HR policies and the rewards system should likewise be aligned with the company’s overall
strategic ambitions. Running a public company will be different in many ways, so the key
management team should have the right behavior and culture to adapt to change.

Governance
Good governance is critical to a company that is looking to have an IPO. It gives comfort to
investors that the company is led by a professional team and a well-functioning board, working
together to safeguard the interest of all stakeholders. The pressure to consistently show great
results can lead to a short-term mindset for managers at the expense of the company’s long-term
goals. Without the appropriate check and balance, this may lead to questionable practices. This
risk is further magnified if compensation is linked to movement in the company’s share price,
possibly leading management to perform somewhat questionable practices in order to boost
earnings.

Governance extends beyond the IPO. Even if the company decides not to push ahead with its
plans to list, practicing good governance will result in significant benefits to the company,
including improved credit rating, reduced risk, better access to credit and higher valuation in the
case of a strategic sale. It also prepares the company for succession.

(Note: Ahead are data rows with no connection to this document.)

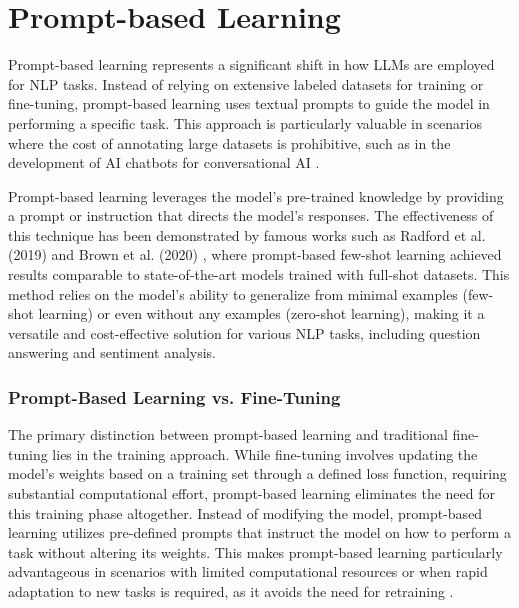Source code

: \section{Prompt-based Learning}

Prompt-based learning represents a significant shift in how LLMs are employed for NLP tasks. Instead of relying on extensive labeled datasets for training or fine-tuning, prompt-based learning uses textual prompts to guide the model in performing a specific task. This approach is particularly valuable in scenarios where the cost of annotating large datasets is prohibitive, such as in the development of AI chatbots for conversational AI \cite{madotto2021few}.

Prompt-based learning leverages the model's pre-trained knowledge by providing a prompt or instruction that directs the model's responses. The effectiveness of this technique has been demonstrated by famous works such as Radford et al. (2019) \cite{radford2019language} and Brown et al. (2020) \cite{brown2020language}, where prompt-based few-shot learning achieved results comparable to state-of-the-art models trained with full-shot datasets. This method relies on the model's ability to generalize from minimal examples (few-shot learning) or even without any examples (zero-shot learning), making it a versatile and cost-effective solution for various NLP tasks, including question answering and sentiment analysis.

\subsubsection{Prompt-Based Learning vs. Fine-Tuning}

The primary distinction between prompt-based learning and traditional fine-tuning lies in the training approach. While fine-tuning involves updating the model's weights based on a training set through a defined loss function, requiring substantial computational effort, prompt-based learning eliminates the need for this training phase altogether. Instead of modifying the model, prompt-based learning utilizes pre-defined prompts that instruct the model on how to perform a task without altering its weights. This makes prompt-based learning particularly advantageous in scenarios with limited computational resources or when rapid adaptation to new tasks is required, as it avoids the need for retraining \cite{madotto2021few}.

Investor intelligence, communication and external reporting


A huge part of being in the public eye is managing the perception of the investing public, as
well as those that may influence their decisions like analysts, security brokers and investment
advisors. While a private corporation can keep its business affairs to itself, a public corporation
must comply with regular reporting and disclosure requirements including major business
decisions, long-term commitments entered into as well as compensation of key management.

The company aiming to go public must also understand its target investor base, their needs and
information requirements. A good and effective communication strategy should be in place to
manage investor confidence and public trust long after the IPO.

Taxation and corporate structure


Prior to going public, the company should assess whether or not its tax structure is optimized
for IPO and life as a public company. Tax strategy and tax planning should be first in the
agenda to avoid any leakages as a result of going public.
Resolving tax issues as early as possible will reduce tax risks, which might impact not just the
valuation of shares but the appetite of more conservative investors.

Yet, the IPO is not the end goal. Rather, it only sets the stage to help companies grow faster and
achieve their strategic objectives. We’ve seen companies that failed after a successful IPO
because the founders lost focus, were not able to follow through their business plan, and the
reasons why they went public in the first place. These companies are examples of wasted
opportunity.

Another advantage of having a corporation’s shares public listed is the beneficial rate of stock
transaction tax (0.5% of the gross selling price), as opposed to 5-10% rate of capital gains tax
imposed on shares not listed with the Philippine Stock Exchange. Listing is also used by
companies to boost public awareness and interest for a company and its products.